(PROVIDED RECORDS begins)
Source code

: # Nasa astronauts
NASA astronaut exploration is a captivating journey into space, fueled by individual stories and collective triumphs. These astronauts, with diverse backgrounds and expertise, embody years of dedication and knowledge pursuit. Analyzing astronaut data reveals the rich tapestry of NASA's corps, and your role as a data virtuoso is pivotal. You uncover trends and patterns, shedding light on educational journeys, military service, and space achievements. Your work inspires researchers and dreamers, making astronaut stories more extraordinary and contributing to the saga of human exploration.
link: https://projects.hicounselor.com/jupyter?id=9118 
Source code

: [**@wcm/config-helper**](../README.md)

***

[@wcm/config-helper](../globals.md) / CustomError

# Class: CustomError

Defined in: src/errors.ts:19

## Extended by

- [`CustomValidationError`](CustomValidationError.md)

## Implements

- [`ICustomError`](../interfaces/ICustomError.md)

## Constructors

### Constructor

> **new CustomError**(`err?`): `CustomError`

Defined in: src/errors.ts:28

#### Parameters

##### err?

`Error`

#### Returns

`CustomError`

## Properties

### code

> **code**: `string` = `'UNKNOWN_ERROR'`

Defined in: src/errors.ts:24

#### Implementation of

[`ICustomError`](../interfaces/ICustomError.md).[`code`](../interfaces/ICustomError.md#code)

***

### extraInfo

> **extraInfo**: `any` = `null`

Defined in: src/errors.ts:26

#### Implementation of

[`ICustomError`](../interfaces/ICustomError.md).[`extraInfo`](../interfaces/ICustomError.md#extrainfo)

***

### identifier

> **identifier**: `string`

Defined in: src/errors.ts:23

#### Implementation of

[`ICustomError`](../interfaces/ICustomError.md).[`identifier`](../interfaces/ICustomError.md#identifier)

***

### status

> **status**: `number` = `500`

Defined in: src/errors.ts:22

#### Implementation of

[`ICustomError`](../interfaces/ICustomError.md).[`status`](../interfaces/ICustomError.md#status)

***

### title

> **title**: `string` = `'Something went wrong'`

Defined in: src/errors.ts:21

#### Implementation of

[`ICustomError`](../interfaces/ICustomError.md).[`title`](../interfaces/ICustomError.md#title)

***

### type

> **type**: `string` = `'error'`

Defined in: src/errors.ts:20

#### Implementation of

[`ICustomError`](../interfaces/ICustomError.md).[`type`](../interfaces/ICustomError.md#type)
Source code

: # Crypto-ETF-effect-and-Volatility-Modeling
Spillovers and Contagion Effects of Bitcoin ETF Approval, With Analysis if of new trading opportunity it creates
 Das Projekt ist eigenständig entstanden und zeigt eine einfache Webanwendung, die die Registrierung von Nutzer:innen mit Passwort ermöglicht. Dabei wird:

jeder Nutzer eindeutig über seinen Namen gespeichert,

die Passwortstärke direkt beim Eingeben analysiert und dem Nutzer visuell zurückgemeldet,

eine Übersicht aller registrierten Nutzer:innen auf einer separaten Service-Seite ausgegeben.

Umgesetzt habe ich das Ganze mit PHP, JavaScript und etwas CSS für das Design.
(PROVIDED RECORDS ends)
(PROVIDED RECORDS begins)
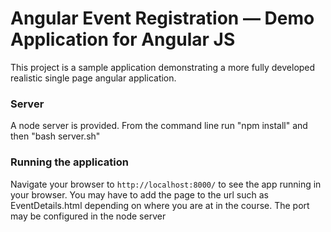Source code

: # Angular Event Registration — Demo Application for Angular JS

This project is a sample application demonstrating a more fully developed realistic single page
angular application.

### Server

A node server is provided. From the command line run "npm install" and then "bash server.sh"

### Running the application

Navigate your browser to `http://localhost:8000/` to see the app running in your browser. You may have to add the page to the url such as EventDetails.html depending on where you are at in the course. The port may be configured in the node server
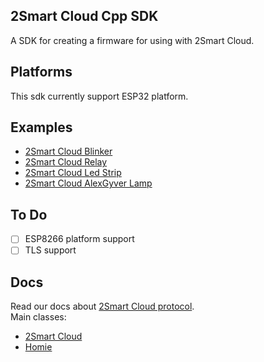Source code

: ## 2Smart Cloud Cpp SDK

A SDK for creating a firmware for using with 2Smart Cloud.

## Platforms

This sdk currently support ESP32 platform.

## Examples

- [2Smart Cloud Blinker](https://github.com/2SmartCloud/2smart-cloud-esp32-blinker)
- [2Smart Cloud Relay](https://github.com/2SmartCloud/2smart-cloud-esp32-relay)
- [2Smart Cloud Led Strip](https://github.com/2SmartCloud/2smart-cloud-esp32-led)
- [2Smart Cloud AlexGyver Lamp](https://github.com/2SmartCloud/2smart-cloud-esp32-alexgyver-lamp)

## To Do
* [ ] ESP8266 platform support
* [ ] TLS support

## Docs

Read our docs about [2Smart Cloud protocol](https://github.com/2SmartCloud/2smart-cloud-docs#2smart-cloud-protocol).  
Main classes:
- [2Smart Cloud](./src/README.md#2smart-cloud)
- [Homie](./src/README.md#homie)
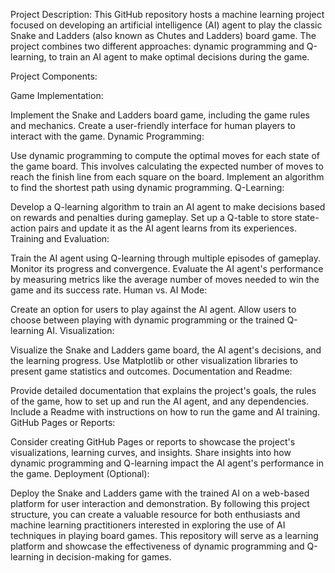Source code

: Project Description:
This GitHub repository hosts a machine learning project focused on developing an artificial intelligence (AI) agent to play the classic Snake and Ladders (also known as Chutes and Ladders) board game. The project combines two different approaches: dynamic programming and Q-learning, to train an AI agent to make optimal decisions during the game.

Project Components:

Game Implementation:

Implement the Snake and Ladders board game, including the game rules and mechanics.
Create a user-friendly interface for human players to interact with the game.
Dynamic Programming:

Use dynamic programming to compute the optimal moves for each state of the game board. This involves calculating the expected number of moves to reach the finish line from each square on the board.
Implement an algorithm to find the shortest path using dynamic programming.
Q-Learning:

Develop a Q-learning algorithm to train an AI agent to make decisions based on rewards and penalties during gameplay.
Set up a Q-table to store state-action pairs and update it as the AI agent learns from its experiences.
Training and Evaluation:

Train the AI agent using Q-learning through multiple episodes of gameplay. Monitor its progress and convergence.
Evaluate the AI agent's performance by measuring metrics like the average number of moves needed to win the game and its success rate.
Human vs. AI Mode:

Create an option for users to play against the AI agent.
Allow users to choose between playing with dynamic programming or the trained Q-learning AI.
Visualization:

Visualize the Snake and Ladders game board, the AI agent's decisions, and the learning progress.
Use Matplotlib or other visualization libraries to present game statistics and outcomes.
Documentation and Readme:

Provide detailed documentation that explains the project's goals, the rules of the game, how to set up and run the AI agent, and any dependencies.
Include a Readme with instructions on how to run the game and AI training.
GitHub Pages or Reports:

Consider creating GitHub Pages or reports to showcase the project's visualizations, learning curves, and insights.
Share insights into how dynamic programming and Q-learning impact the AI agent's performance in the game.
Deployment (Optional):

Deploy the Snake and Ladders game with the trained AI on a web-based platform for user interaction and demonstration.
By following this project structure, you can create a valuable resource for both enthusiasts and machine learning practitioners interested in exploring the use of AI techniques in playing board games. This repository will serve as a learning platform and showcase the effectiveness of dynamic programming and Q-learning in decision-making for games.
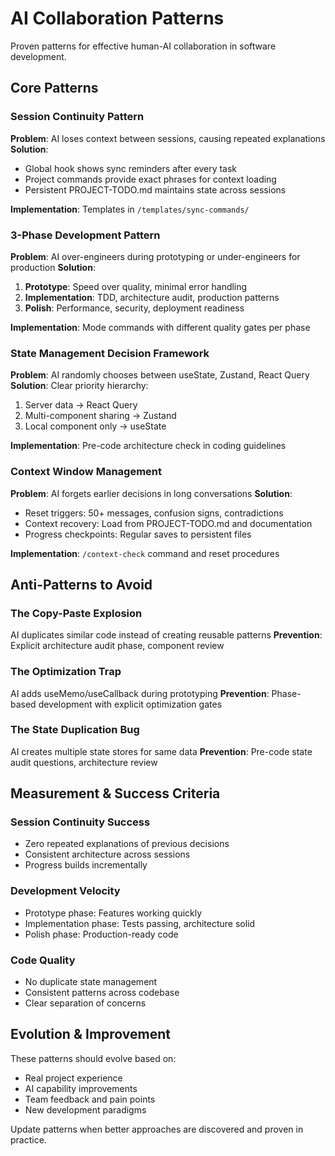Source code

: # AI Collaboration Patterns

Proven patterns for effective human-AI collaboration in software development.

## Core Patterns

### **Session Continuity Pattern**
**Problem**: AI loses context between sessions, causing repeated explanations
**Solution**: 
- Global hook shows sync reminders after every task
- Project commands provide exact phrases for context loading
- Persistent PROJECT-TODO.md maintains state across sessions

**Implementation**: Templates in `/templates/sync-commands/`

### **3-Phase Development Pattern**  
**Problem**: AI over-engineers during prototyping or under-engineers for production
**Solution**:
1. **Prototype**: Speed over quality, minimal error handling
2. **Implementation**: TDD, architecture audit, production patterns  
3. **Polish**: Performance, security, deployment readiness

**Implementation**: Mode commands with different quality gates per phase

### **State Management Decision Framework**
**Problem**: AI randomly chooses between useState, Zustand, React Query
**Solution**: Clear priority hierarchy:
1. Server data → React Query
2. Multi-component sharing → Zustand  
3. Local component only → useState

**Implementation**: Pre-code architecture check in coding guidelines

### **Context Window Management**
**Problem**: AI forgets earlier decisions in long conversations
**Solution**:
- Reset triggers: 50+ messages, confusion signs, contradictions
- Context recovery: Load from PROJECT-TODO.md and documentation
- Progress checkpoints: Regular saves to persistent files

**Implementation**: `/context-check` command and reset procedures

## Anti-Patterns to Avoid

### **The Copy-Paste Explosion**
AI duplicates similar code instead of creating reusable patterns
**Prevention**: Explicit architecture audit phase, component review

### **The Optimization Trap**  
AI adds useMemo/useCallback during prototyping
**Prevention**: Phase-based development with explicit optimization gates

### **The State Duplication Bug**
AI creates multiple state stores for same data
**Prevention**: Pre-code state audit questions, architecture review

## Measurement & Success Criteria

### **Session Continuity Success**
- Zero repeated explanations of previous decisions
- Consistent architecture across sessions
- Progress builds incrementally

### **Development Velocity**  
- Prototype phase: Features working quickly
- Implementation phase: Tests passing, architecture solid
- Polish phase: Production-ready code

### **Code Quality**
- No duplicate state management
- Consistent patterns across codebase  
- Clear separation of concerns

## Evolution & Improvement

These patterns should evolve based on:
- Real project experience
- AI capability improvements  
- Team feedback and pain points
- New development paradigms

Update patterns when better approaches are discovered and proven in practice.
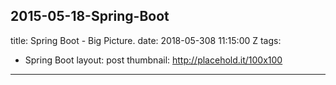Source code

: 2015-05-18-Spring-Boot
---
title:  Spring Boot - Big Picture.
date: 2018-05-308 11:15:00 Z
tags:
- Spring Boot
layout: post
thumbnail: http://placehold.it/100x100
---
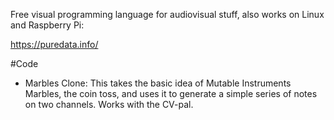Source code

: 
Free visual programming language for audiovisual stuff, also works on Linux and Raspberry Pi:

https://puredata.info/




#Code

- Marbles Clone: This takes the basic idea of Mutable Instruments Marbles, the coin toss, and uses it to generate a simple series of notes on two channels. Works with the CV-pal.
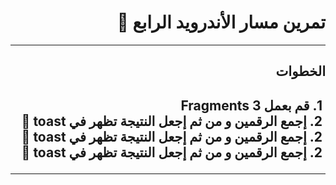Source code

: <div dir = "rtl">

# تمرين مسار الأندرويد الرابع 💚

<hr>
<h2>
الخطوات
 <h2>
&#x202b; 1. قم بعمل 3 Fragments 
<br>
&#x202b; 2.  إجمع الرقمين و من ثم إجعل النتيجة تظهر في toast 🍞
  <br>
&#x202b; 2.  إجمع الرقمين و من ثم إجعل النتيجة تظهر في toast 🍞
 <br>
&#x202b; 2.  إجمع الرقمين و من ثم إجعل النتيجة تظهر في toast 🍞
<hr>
(PROVIDED RECORDS ends)
● WHAT TO PRODUCE
Go through the records and count the lines that include the string "architecture"; state that number alone.

● ANSWER SPACE
6